▶ **Provided data**

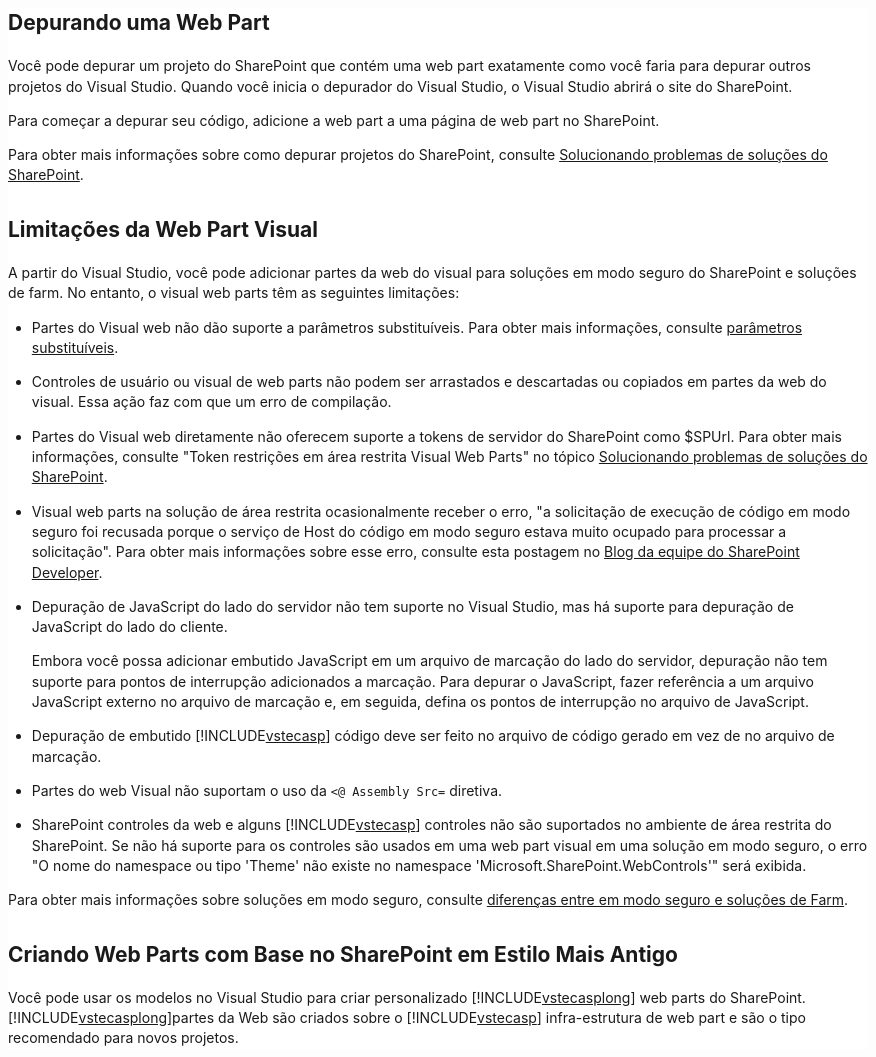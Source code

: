 ## <a name="debugging-a-web-part"></a>Depurando uma Web Part  
 Você pode depurar um projeto do SharePoint que contém uma web part exatamente como você faria para depurar outros projetos do Visual Studio. Quando você inicia o depurador do Visual Studio, o Visual Studio abrirá o site do SharePoint.  
  
 Para começar a depurar seu código, adicione a web part a uma página de web part no SharePoint.  
  
 Para obter mais informações sobre como depurar projetos do SharePoint, consulte [Solucionando problemas de soluções do SharePoint](../sharepoint/troubleshooting-sharepoint-solutions.md).  
  
## <a name="visual-web-part-limitations"></a>Limitações da Web Part Visual  
 A partir do Visual Studio, você pode adicionar partes da web do visual para soluções em modo seguro do SharePoint e soluções de farm. No entanto, o visual web parts têm as seguintes limitações:  
  
-   Partes do Visual web não dão suporte a parâmetros substituíveis. Para obter mais informações, consulte [parâmetros substituíveis](../sharepoint/replaceable-parameters.md).  
  
-   Controles de usuário ou visual de web parts não podem ser arrastados e descartadas ou copiados em partes da web do visual. Essa ação faz com que um erro de compilação.  
  
-   Partes do Visual web diretamente não oferecem suporte a tokens de servidor do SharePoint como $SPUrl. Para obter mais informações, consulte "Token restrições em área restrita Visual Web Parts" no tópico [Solucionando problemas de soluções do SharePoint](../sharepoint/troubleshooting-sharepoint-solutions.md).  
  
-   Visual web parts na solução de área restrita ocasionalmente receber o erro, "a solicitação de execução de código em modo seguro foi recusada porque o serviço de Host do código em modo seguro estava muito ocupado para processar a solicitação". Para obter mais informações sobre esse erro, consulte esta postagem no [Blog da equipe do SharePoint Developer](http://go.microsoft.com/fwlink/?LinkId=225932).  
  
-   Depuração de JavaScript do lado do servidor não tem suporte no Visual Studio, mas há suporte para depuração de JavaScript do lado do cliente.  
  
     Embora você possa adicionar embutido JavaScript em um arquivo de marcação do lado do servidor, depuração não tem suporte para pontos de interrupção adicionados a marcação. Para depurar o JavaScript, fazer referência a um arquivo JavaScript externo no arquivo de marcação e, em seguida, defina os pontos de interrupção no arquivo de JavaScript.  
  
-   Depuração de embutido [!INCLUDE[vstecasp](../sharepoint/includes/vstecasp-md.md)] código deve ser feito no arquivo de código gerado em vez de no arquivo de marcação.  
  
-   Partes do web Visual não suportam o uso da `<@ Assembly Src=` diretiva.  
  
-   SharePoint controles da web e alguns [!INCLUDE[vstecasp](../sharepoint/includes/vstecasp-md.md)] controles não são suportados no ambiente de área restrita do SharePoint. Se não há suporte para os controles são usados em uma web part visual em uma solução em modo seguro, o erro "O nome do namespace ou tipo 'Theme' não existe no namespace 'Microsoft.SharePoint.WebControls'" será exibida.  
  
 Para obter mais informações sobre soluções em modo seguro, consulte [diferenças entre em modo seguro e soluções de Farm](../sharepoint/differences-between-sandboxed-and-farm-solutions.md).  
  
## <a name="creating-older-style-sharepoint-based-web-parts"></a>Criando Web Parts com Base no SharePoint em Estilo Mais Antigo  
 Você pode usar os modelos no Visual Studio para criar personalizado [!INCLUDE[vstecasplong](../sharepoint/includes/vstecasplong-md.md)] web parts do SharePoint. [!INCLUDE[vstecasplong](../sharepoint/includes/vstecasplong-md.md)]partes da Web são criados sobre o [!INCLUDE[vstecasp](../sharepoint/includes/vstecasp-md.md)] infra-estrutura de web part e são o tipo recomendado para novos projetos.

▶ **Work order**
Without any pictures, reproduce the lines from the first one in the material through the line that has "A partir do", exactly as they appear.

▶ **Task response**
Source code

: ## <a name="debugging-a-web-part"></a>Depurando uma Web Part  
 Você pode depurar um projeto do SharePoint que contém uma web part exatamente como você faria para depurar outros projetos do Visual Studio. Quando você inicia o depurador do Visual Studio, o Visual Studio abrirá o site do SharePoint.  
  
 Para começar a depurar seu código, adicione a web part a uma página de web part no SharePoint.  
  
 Para obter mais informações sobre como depurar projetos do SharePoint, consulte [Solucionando problemas de soluções do SharePoint](../sharepoint/troubleshooting-sharepoint-solutions.md).  
  
## <a name="visual-web-part-limitations"></a>Limitações da Web Part Visual  
 A partir do Visual Studio, você pode adicionar partes da web do visual para soluções em modo seguro do SharePoint e soluções de farm. No entanto, o visual web parts têm as seguintes limitações:  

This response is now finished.